Paper No. 13
Presentation Time: 11:20 AM
EXPLORING AN ALTERNATIVE EXPLANATION FOR THE LARAMIDE OROGENY
JONES, Craig H., Department of Geological Sciences, University of Colorado, CB 399, Boulder, CO 80309-0399, FARMER, G. Lang, Dept. of Geological Sciences and CIRES, University of Colorado, Campus Box 399, Boulder, CO 80309-0399, SAGEMAN, Bradley, Department of Geological Sciences, Northwestern Univ, 1850 Campus Drive, Locy Hall, Evanston, IL 60208 and ZHONG, Shijie, Department of Physics, University of Colorado, Department of Physics, University of Colorado, Boulder, CO 80309, cjones@cires.colorado.edu
Much recent work presumes that early Tertiary basement-cored uplifts of the Rocky Mountain Foreland were produced by mechanical coupling of a flat-dipping Farallon Plate to the base of continental lithosphere in the western U.S. Although this hypothesis is physically appealling in its ability to relate a magmatic lull in the volcanic arc to inboard deformation and its physical mechanism for only minor deformation in the Colorado Plateau arcward from the foreland uplifts, several observations bring this model into question. Existence into the Miocene of Mesozoic lithosphere under the Sierra Nevada, the absence of a shift in the position of isotopic Precambrian province boundaries in the mantle, and some emerging difficulties with the timing of events in the arc and foreland are among the observations in need of explanation. Additionally, the cause(s) of flat-slab subduction across the entire western U.S. over more than 20 My remain a challenge.

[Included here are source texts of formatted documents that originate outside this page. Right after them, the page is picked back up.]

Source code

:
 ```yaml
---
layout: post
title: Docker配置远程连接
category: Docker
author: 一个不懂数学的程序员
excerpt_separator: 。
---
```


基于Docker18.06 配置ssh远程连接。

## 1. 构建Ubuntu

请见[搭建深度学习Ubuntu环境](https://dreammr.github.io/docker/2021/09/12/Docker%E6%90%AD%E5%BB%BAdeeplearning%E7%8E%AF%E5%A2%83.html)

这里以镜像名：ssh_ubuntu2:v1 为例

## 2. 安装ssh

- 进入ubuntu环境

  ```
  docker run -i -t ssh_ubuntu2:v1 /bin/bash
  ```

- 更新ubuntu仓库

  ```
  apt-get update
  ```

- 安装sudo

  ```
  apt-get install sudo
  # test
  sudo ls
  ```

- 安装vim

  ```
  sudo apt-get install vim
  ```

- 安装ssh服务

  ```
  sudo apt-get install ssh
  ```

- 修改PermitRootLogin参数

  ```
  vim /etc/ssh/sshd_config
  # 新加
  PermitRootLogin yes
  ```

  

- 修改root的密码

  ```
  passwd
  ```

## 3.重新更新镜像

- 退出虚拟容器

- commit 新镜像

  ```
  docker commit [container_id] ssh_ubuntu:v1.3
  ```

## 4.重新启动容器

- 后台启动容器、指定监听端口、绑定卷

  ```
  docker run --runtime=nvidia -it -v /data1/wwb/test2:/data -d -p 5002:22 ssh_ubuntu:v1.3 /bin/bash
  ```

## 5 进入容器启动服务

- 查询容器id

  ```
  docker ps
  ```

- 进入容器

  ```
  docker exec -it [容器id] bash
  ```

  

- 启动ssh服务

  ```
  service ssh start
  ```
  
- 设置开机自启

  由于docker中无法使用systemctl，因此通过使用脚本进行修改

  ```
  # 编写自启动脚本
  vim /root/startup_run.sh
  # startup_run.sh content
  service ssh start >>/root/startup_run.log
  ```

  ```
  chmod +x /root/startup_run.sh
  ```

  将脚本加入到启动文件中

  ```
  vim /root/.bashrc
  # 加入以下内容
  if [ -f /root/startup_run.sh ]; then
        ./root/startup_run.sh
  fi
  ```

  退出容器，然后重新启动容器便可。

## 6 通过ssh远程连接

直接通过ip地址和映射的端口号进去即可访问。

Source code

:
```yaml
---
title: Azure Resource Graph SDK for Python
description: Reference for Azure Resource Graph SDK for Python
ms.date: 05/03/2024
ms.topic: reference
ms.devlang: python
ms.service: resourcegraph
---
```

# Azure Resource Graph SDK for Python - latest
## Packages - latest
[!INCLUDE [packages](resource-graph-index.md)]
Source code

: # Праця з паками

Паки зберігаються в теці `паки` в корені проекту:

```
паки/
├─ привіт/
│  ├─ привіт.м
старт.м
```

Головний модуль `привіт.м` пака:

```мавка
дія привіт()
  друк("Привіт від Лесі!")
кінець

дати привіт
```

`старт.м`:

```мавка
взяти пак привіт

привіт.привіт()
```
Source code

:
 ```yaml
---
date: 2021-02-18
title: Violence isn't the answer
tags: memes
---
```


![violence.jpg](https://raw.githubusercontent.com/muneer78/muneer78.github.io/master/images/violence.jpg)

We propose an alternative that only requires a limited portion of the slab to subduct shallowly, consistent with observations of the extent of the Pelona/Orocopia/Rand schists. Limited eastward arc migration in Late Cretaceous and Early Tertiary time across all of western North America reflected overall shallowing subduction; this was exacerbated in the western U.S. by the presence of thick Archean lithosphere under Wyoming, which disrupted asthenospheric counterflow, inducing extreme subsidence in the foreland while also further shallowing the slab segment descending under southern California. Stresses from the subsidence combined with increased end loads to drive contraction in the foreland. Oblique subduction combined with the disrupted counterflow ended arc magmatism over a broader region; minor magmatism along the Colorado Mineral Belt could be from adiabatic decompression associated with "Richter roll" convection aligned parallel to the Farallon-North America convergence vector. Post-Laramide volcanism could be a product of Laramide hydration of lithosphere with convective processes associated with the decay of the shallowly-dipping slab segment. Although much work is required to test this alternative, we hope by advancing this to highlight some of the difficulties remaining in understanding the geodyanmic processes of the Laramide Orogeny.